(PROBLEM): Every line below from the one containing "deptno,max(sal) from emp" through the one containing "实现思路：按照工资岗位分组，然后对工资求和" must be transcribed exactly. Omit all lines outside that stretch.

(THE DATA):
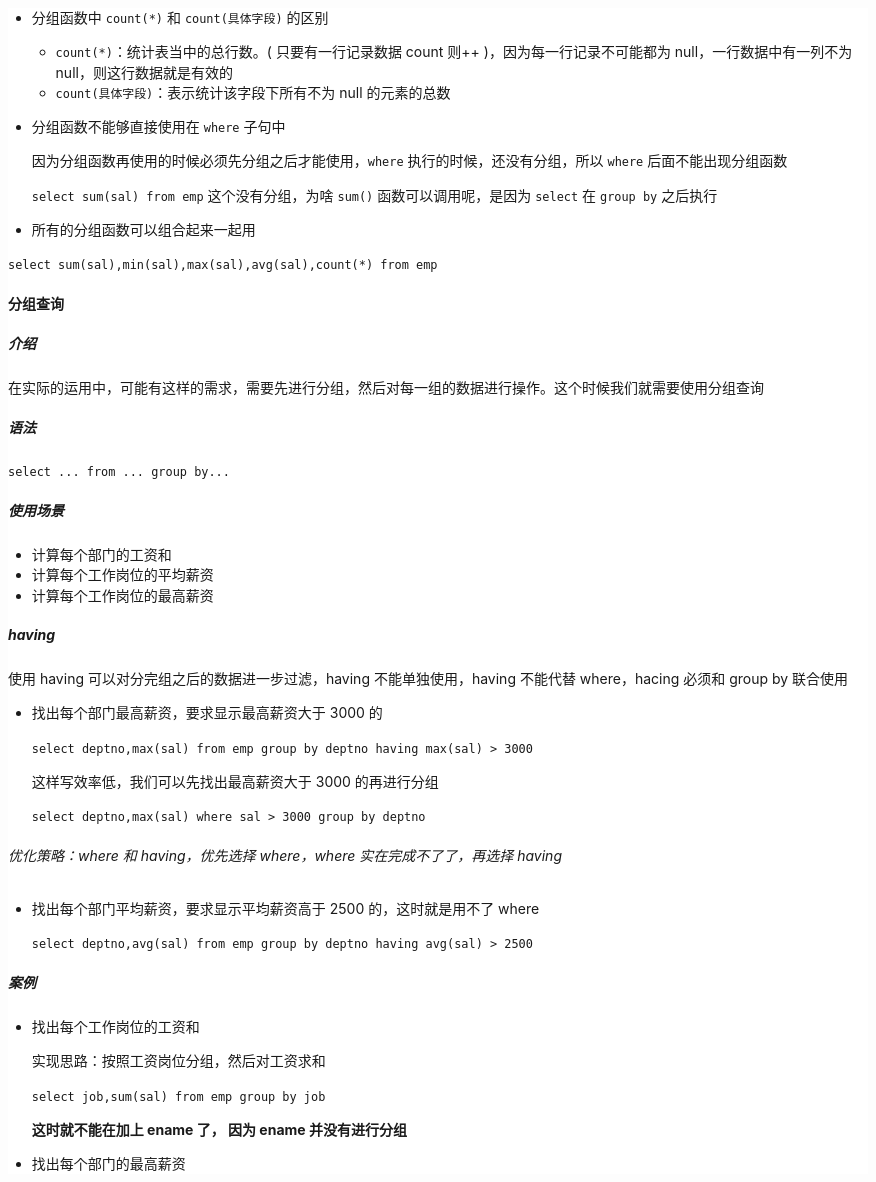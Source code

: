 - 分组函数中 `count(*)` 和 `count(具体字段)` 的区别

  - `count(*)`：统计表当中的总行数。( 只要有一行记录数据 count 则++ )，因为每一行记录不可能都为 null，一行数据中有一列不为 null，则这行数据就是有效的
  - `count(具体字段)`：表示统计该字段下所有不为 null 的元素的总数

- 分组函数不能够直接使用在 `where` 子句中

  因为分组函数再使用的时候必须先分组之后才能使用，`where` 执行的时候，还没有分组，所以 `where` 后面不能出现分组函数

  `select sum(sal) from emp` 这个没有分组，为啥 `sum()` 函数可以调用呢，是因为 `select` 在 `group by` 之后执行

-  所有的分组函数可以组合起来一起用

  `select sum(sal),min(sal),max(sal),avg(sal),count(*) from emp`

#### 分组查询

##### 介绍

在实际的运用中，可能有这样的需求，需要先进行分组，然后对每一组的数据进行操作。这个时候我们就需要使用分组查询

##### 语法

`select ... from ... group by...`

##### 使用场景

- 计算每个部门的工资和
- 计算每个工作岗位的平均薪资
- 计算每个工作岗位的最高薪资

##### having

使用 having 可以对分完组之后的数据进一步过滤，having 不能单独使用，having 不能代替 where，hacing 必须和 group by 联合使用

- 找出每个部门最高薪资，要求显示最高薪资大于 3000 的

  `select deptno,max(sal) from emp group by deptno having max(sal) > 3000`

  这样写效率低，我们可以先找出最高薪资大于 3000 的再进行分组

  `select deptno,max(sal) where sal > 3000 group by deptno`

###### 优化策略：where 和 having，优先选择 where，where 实在完成不了了，再选择 having

- 找出每个部门平均薪资，要求显示平均薪资高于 2500 的，这时就是用不了 where

  `select deptno,avg(sal) from emp group by deptno having avg(sal) > 2500`

##### 案例

- 找出每个工作岗位的工资和

  实现思路：按照工资岗位分组，然后对工资求和

  `select job,sum(sal) from emp group by job`

  **这时就不能在加上 ename 了， 因为 ename 并没有进行分组**

- 找出每个部门的最高薪资
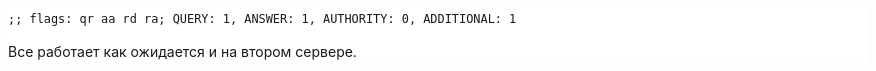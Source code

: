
 ```
;; flags: qr aa rd ra; QUERY: 1, ANSWER: 1, AUTHORITY: 0, ADDITIONAL: 1

```
Все работает как ожидается и на втором сервере.
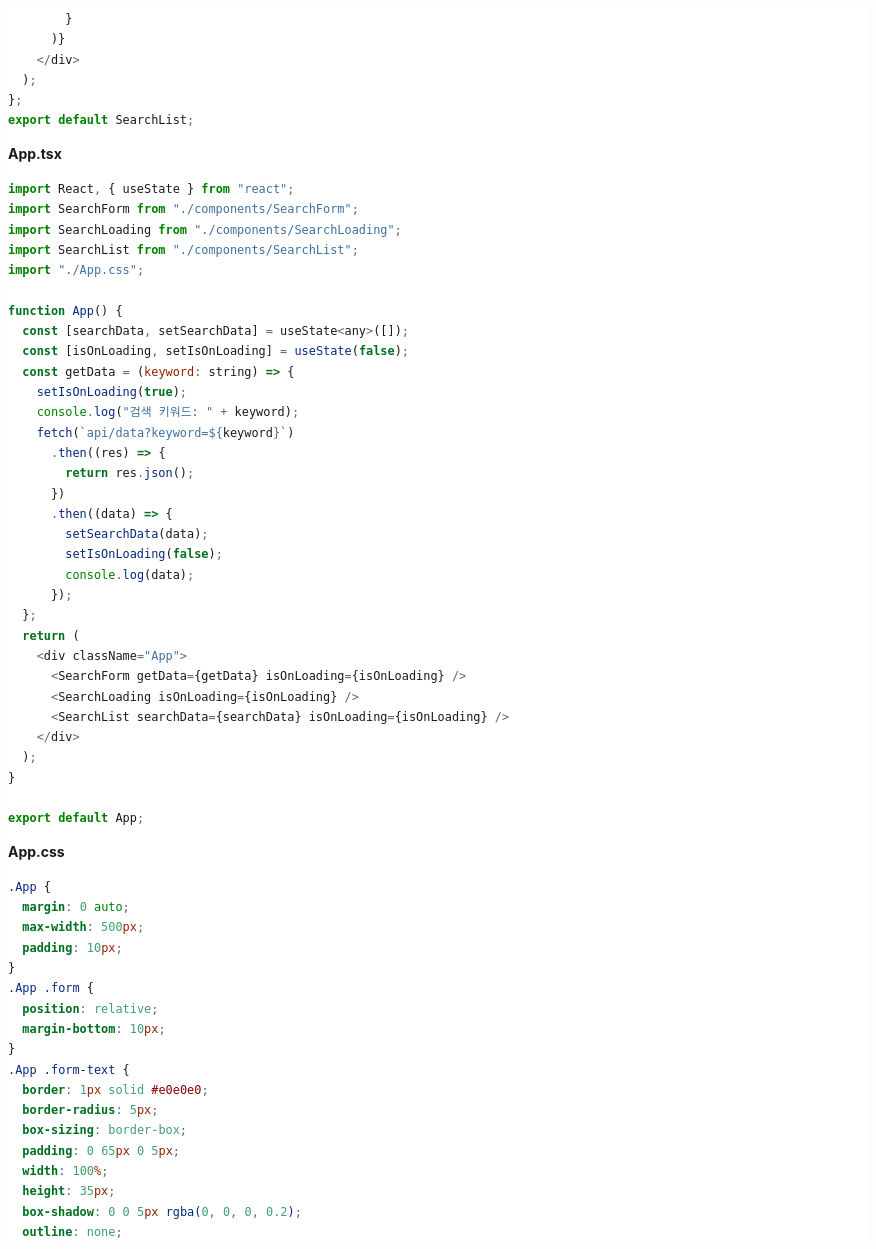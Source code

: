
 ```javascript
        }
      )}
    </div>
  );
};
export default SearchList;
```

**App.tsx**
```javascript
import React, { useState } from "react";
import SearchForm from "./components/SearchForm";
import SearchLoading from "./components/SearchLoading";
import SearchList from "./components/SearchList";
import "./App.css";

function App() {
  const [searchData, setSearchData] = useState<any>([]);
  const [isOnLoading, setIsOnLoading] = useState(false);
  const getData = (keyword: string) => {
    setIsOnLoading(true);
    console.log("검색 키워드: " + keyword);
    fetch(`api/data?keyword=${keyword}`)
      .then((res) => {
        return res.json();
      })
      .then((data) => {
        setSearchData(data);
        setIsOnLoading(false);
        console.log(data);
      });
  };
  return (
    <div className="App">
      <SearchForm getData={getData} isOnLoading={isOnLoading} />
      <SearchLoading isOnLoading={isOnLoading} />
      <SearchList searchData={searchData} isOnLoading={isOnLoading} />
    </div>
  );
}

export default App;
```

**App.css**
```css
.App {
  margin: 0 auto;
  max-width: 500px;
  padding: 10px;
}
.App .form {
  position: relative;
  margin-bottom: 10px;
}
.App .form-text {
  border: 1px solid #e0e0e0;
  border-radius: 5px;
  box-sizing: border-box;
  padding: 0 65px 0 5px;
  width: 100%;
  height: 35px;
  box-shadow: 0 0 5px rgba(0, 0, 0, 0.2);
  outline: none;
```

(TASK ANSWER):
  `select deptno,max(sal) from emp group by deptno having max(sal) > 3000`

  这样写效率低，我们可以先找出最高薪资大于 3000 的再进行分组

  `select deptno,max(sal) where sal > 3000 group by deptno`

###### 优化策略：where 和 having，优先选择 where，where 实在完成不了了，再选择 having

- 找出每个部门平均薪资，要求显示平均薪资高于 2500 的，这时就是用不了 where

  `select deptno,avg(sal) from emp group by deptno having avg(sal) > 2500`

##### 案例

- 找出每个工作岗位的工资和

  实现思路：按照工资岗位分组，然后对工资求和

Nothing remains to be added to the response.